### DATA:

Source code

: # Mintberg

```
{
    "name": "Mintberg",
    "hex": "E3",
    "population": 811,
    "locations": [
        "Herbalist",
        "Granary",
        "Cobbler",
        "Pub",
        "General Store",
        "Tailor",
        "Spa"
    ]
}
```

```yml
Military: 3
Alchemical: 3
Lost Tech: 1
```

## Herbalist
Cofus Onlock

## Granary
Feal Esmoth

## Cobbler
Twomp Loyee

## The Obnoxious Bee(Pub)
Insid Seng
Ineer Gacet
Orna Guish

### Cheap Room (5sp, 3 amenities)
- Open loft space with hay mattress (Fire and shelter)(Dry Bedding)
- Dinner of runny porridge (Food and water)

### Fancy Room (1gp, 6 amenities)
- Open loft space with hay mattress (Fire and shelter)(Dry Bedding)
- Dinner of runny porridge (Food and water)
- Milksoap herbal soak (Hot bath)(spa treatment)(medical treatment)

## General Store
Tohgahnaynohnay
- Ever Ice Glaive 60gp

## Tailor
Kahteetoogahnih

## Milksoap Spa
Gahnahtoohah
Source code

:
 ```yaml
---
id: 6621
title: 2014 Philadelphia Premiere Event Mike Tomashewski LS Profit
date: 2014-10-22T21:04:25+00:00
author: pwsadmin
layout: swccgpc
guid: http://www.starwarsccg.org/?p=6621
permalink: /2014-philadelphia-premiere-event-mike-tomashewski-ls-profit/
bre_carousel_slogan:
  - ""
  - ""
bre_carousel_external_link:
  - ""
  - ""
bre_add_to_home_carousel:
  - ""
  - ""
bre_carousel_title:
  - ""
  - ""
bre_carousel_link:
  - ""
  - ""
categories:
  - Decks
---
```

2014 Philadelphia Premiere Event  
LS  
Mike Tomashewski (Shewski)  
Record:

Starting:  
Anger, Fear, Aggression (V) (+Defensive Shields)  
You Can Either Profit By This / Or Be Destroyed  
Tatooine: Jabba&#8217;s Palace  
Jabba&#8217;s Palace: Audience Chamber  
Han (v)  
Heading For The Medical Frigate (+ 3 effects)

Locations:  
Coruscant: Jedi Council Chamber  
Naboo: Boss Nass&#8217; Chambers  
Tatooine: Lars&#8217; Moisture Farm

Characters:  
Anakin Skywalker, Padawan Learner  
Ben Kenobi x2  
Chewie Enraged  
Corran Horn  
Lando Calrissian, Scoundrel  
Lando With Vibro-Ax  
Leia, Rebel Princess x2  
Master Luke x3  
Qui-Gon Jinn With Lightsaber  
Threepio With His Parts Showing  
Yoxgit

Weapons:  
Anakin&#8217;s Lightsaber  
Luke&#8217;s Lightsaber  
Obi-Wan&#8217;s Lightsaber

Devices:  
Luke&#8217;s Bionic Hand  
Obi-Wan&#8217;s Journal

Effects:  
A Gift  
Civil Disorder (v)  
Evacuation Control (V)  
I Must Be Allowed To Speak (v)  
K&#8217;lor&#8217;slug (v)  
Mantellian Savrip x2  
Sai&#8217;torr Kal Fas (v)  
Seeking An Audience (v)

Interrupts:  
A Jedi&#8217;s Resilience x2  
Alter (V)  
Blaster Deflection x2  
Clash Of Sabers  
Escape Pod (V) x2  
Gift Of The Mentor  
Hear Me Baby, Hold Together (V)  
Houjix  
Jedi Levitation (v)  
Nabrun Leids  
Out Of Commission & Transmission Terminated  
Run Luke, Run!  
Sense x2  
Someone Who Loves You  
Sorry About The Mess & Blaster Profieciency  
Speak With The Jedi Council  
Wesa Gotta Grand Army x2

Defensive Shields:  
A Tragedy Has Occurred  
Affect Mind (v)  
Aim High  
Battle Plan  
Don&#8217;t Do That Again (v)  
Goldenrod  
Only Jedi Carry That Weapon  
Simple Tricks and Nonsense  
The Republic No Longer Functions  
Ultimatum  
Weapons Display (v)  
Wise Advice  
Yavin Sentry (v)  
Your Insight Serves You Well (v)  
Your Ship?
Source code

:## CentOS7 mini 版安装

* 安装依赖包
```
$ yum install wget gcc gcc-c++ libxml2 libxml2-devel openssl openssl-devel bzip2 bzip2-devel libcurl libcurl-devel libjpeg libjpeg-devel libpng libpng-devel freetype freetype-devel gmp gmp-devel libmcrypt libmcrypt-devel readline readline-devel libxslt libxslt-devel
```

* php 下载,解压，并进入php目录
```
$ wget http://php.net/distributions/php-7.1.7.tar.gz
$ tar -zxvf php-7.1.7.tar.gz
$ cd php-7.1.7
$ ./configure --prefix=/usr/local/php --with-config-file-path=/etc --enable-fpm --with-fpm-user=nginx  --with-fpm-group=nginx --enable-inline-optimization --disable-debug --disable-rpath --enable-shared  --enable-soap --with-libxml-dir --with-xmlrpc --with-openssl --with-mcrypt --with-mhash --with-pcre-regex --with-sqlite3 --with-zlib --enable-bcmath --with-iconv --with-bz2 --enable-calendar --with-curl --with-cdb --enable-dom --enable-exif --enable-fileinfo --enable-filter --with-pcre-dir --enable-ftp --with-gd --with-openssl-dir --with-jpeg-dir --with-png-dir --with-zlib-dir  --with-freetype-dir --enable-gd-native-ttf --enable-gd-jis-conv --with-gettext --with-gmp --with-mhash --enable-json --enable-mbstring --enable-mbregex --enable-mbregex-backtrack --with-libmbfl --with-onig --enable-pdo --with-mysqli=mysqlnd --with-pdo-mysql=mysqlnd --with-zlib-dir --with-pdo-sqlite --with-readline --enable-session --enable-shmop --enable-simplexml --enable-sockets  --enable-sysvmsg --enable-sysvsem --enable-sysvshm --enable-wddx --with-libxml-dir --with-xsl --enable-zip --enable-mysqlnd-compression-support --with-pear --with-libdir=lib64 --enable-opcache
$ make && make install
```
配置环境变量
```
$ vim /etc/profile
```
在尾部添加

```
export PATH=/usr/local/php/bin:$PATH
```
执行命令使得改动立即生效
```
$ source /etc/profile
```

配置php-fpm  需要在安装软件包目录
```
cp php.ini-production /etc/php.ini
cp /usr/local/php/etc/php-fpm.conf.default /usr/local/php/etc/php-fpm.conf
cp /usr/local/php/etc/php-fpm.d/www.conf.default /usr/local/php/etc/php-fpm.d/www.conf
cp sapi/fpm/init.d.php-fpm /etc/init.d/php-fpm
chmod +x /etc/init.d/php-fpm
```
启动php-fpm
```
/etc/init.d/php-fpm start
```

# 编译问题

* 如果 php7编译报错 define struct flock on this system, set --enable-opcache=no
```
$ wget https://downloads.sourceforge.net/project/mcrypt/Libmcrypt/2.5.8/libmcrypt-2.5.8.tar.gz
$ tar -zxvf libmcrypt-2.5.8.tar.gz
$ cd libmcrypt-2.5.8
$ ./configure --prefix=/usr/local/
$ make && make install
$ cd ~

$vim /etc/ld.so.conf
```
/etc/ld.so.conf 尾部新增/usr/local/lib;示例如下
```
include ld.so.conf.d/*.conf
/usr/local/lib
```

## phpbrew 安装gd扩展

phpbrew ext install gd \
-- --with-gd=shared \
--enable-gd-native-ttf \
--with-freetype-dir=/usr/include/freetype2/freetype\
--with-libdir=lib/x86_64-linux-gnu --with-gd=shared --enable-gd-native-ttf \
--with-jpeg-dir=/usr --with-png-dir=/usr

### WORK TO COMPLETE:
Every entry above must be returned word for word.

### RESULT OF THIS EXERCISE:
Source code

: # Mintberg

```
{
    "name": "Mintberg",
    "hex": "E3",
    "population": 811,
    "locations": [
        "Herbalist",
        "Granary",
        "Cobbler",
        "Pub",
        "General Store",
        "Tailor",
        "Spa"
    ]
}
```

```yml
Military: 3
Alchemical: 3
Lost Tech: 1
```

## Herbalist
Cofus Onlock

## Granary
Feal Esmoth

## Cobbler
Twomp Loyee

## The Obnoxious Bee(Pub)
Insid Seng
Ineer Gacet
Orna Guish

### Cheap Room (5sp, 3 amenities)
- Open loft space with hay mattress (Fire and shelter)(Dry Bedding)
- Dinner of runny porridge (Food and water)

### Fancy Room (1gp, 6 amenities)
- Open loft space with hay mattress (Fire and shelter)(Dry Bedding)
- Dinner of runny porridge (Food and water)
- Milksoap herbal soak (Hot bath)(spa treatment)(medical treatment)

## General Store
Tohgahnaynohnay
- Ever Ice Glaive 60gp

## Tailor
Kahteetoogahnih

## Milksoap Spa
Gahnahtoohah
Source code

:
 ```yaml
---
id: 6621
title: 2014 Philadelphia Premiere Event Mike Tomashewski LS Profit
date: 2014-10-22T21:04:25+00:00
author: pwsadmin
layout: swccgpc
guid: http://www.starwarsccg.org/?p=6621
permalink: /2014-philadelphia-premiere-event-mike-tomashewski-ls-profit/
bre_carousel_slogan:
  - ""
  - ""
bre_carousel_external_link:
  - ""
  - ""
bre_add_to_home_carousel:
  - ""
  - ""
bre_carousel_title:
  - ""
  - ""
bre_carousel_link:
  - ""
  - ""
categories:
  - Decks
---
```

2014 Philadelphia Premiere Event  
LS  
Mike Tomashewski (Shewski)  
Record:

Starting:  
Anger, Fear, Aggression (V) (+Defensive Shields)  
You Can Either Profit By This / Or Be Destroyed  
Tatooine: Jabba&#8217;s Palace  
Jabba&#8217;s Palace: Audience Chamber  
Han (v)  
Heading For The Medical Frigate (+ 3 effects)

Locations:  
Coruscant: Jedi Council Chamber  
Naboo: Boss Nass&#8217; Chambers  
Tatooine: Lars&#8217; Moisture Farm

Characters:  
Anakin Skywalker, Padawan Learner  
Ben Kenobi x2  
Chewie Enraged  
Corran Horn  
Lando Calrissian, Scoundrel  
Lando With Vibro-Ax  
Leia, Rebel Princess x2  
Master Luke x3  
Qui-Gon Jinn With Lightsaber  
Threepio With His Parts Showing  
Yoxgit

Weapons:  
Anakin&#8217;s Lightsaber  
Luke&#8217;s Lightsaber  
Obi-Wan&#8217;s Lightsaber

Devices:  
Luke&#8217;s Bionic Hand  
Obi-Wan&#8217;s Journal

Effects:  
A Gift  
Civil Disorder (v)  
Evacuation Control (V)  
I Must Be Allowed To Speak (v)  
K&#8217;lor&#8217;slug (v)  
Mantellian Savrip x2  
Sai&#8217;torr Kal Fas (v)  
Seeking An Audience (v)

Interrupts:  
A Jedi&#8217;s Resilience x2  
Alter (V)  
Blaster Deflection x2  
Clash Of Sabers  
Escape Pod (V) x2  
Gift Of The Mentor  
Hear Me Baby, Hold Together (V)  
Houjix  
Jedi Levitation (v)  
Nabrun Leids  
Out Of Commission & Transmission Terminated  
Run Luke, Run!  
Sense x2  
Someone Who Loves You  
Sorry About The Mess & Blaster Profieciency  
Speak With The Jedi Council  
Wesa Gotta Grand Army x2

Defensive Shields:  
A Tragedy Has Occurred  
Affect Mind (v)  
Aim High  
Battle Plan  
Don&#8217;t Do That Again (v)  
Goldenrod  
Only Jedi Carry That Weapon  
Simple Tricks and Nonsense  
The Republic No Longer Functions  
Ultimatum  
Weapons Display (v)  
Wise Advice  
Yavin Sentry (v)  
Your Insight Serves You Well (v)  
Your Ship?
Source code

:## CentOS7 mini 版安装

* 安装依赖包
```
$ yum install wget gcc gcc-c++ libxml2 libxml2-devel openssl openssl-devel bzip2 bzip2-devel libcurl libcurl-devel libjpeg libjpeg-devel libpng libpng-devel freetype freetype-devel gmp gmp-devel libmcrypt libmcrypt-devel readline readline-devel libxslt libxslt-devel
```

* php 下载,解压，并进入php目录
```
$ wget http://php.net/distributions/php-7.1.7.tar.gz
$ tar -zxvf php-7.1.7.tar.gz
$ cd php-7.1.7
$ ./configure --prefix=/usr/local/php --with-config-file-path=/etc --enable-fpm --with-fpm-user=nginx  --with-fpm-group=nginx --enable-inline-optimization --disable-debug --disable-rpath --enable-shared  --enable-soap --with-libxml-dir --with-xmlrpc --with-openssl --with-mcrypt --with-mhash --with-pcre-regex --with-sqlite3 --with-zlib --enable-bcmath --with-iconv --with-bz2 --enable-calendar --with-curl --with-cdb --enable-dom --enable-exif --enable-fileinfo --enable-filter --with-pcre-dir --enable-ftp --with-gd --with-openssl-dir --with-jpeg-dir --with-png-dir --with-zlib-dir  --with-freetype-dir --enable-gd-native-ttf --enable-gd-jis-conv --with-gettext --with-gmp --with-mhash --enable-json --enable-mbstring --enable-mbregex --enable-mbregex-backtrack --with-libmbfl --with-onig --enable-pdo --with-mysqli=mysqlnd --with-pdo-mysql=mysqlnd --with-zlib-dir --with-pdo-sqlite --with-readline --enable-session --enable-shmop --enable-simplexml --enable-sockets  --enable-sysvmsg --enable-sysvsem --enable-sysvshm --enable-wddx --with-libxml-dir --with-xsl --enable-zip --enable-mysqlnd-compression-support --with-pear --with-libdir=lib64 --enable-opcache
$ make && make install
```
配置环境变量
```
$ vim /etc/profile
```
在尾部添加

```
export PATH=/usr/local/php/bin:$PATH
```
执行命令使得改动立即生效
```
$ source /etc/profile
```

配置php-fpm  需要在安装软件包目录
```
cp php.ini-production /etc/php.ini
cp /usr/local/php/etc/php-fpm.conf.default /usr/local/php/etc/php-fpm.conf
cp /usr/local/php/etc/php-fpm.d/www.conf.default /usr/local/php/etc/php-fpm.d/www.conf
cp sapi/fpm/init.d.php-fpm /etc/init.d/php-fpm
chmod +x /etc/init.d/php-fpm
```
启动php-fpm
```
/etc/init.d/php-fpm start
```

# 编译问题

* 如果 php7编译报错 define struct flock on this system, set --enable-opcache=no
```
$ wget https://downloads.sourceforge.net/project/mcrypt/Libmcrypt/2.5.8/libmcrypt-2.5.8.tar.gz
$ tar -zxvf libmcrypt-2.5.8.tar.gz
$ cd libmcrypt-2.5.8
$ ./configure --prefix=/usr/local/
$ make && make install
$ cd ~

$vim /etc/ld.so.conf
```
/etc/ld.so.conf 尾部新增/usr/local/lib;示例如下
```
include ld.so.conf.d/*.conf
/usr/local/lib
```

## phpbrew 安装gd扩展

phpbrew ext install gd \
-- --with-gd=shared \
--enable-gd-native-ttf \
--with-freetype-dir=/usr/include/freetype2/freetype\
--with-libdir=lib/x86_64-linux-gnu --with-gd=shared --enable-gd-native-ttf \
--with-jpeg-dir=/usr --with-png-dir=/usr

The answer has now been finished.